Exercise brief —
Copy each line below that includes "find".

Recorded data
——
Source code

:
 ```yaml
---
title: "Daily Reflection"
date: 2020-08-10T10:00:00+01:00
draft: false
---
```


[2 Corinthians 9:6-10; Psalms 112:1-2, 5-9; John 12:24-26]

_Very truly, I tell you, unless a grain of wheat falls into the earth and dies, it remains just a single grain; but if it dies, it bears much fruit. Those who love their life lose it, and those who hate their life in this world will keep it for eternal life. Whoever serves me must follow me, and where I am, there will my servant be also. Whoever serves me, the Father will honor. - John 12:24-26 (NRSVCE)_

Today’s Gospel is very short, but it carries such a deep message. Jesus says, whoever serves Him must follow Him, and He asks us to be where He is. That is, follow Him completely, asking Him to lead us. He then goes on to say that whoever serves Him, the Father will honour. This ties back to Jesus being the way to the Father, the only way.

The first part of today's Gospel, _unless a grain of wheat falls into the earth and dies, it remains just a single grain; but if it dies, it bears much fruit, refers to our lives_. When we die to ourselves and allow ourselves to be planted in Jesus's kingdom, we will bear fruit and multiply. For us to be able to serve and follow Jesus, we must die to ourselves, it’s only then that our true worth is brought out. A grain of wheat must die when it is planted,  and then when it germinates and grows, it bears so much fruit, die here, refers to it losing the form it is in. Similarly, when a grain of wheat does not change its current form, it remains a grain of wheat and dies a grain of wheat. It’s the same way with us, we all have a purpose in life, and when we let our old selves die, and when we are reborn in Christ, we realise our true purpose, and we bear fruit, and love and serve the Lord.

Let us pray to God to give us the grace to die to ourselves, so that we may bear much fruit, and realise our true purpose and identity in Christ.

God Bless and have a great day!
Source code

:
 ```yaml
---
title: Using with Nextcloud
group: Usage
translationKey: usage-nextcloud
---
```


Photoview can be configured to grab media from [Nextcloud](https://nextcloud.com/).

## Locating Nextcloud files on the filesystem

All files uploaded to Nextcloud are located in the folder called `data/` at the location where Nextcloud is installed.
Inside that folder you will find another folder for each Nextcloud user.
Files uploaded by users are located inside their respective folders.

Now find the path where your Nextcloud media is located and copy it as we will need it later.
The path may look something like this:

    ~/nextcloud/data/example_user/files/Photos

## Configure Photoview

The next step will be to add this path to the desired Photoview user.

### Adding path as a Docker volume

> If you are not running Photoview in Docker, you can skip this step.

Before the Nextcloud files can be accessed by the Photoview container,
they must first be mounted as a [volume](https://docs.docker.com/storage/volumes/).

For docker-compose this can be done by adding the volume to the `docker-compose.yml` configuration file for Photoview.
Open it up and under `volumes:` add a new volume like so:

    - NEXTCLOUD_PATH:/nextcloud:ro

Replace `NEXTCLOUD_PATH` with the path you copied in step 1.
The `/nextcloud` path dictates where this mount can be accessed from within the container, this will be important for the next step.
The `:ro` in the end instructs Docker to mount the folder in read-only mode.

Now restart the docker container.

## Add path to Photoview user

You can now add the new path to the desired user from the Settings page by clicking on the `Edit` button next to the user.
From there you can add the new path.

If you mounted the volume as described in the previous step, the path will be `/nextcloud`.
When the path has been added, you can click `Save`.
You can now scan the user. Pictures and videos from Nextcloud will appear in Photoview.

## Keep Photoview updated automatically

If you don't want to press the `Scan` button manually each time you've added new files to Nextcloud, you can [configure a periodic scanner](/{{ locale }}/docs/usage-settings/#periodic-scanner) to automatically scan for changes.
——
Exercise output —
Inside that folder you will find another folder for each Nextcloud user.
Now find the path where your Nextcloud media is located and copy it as we will need it later.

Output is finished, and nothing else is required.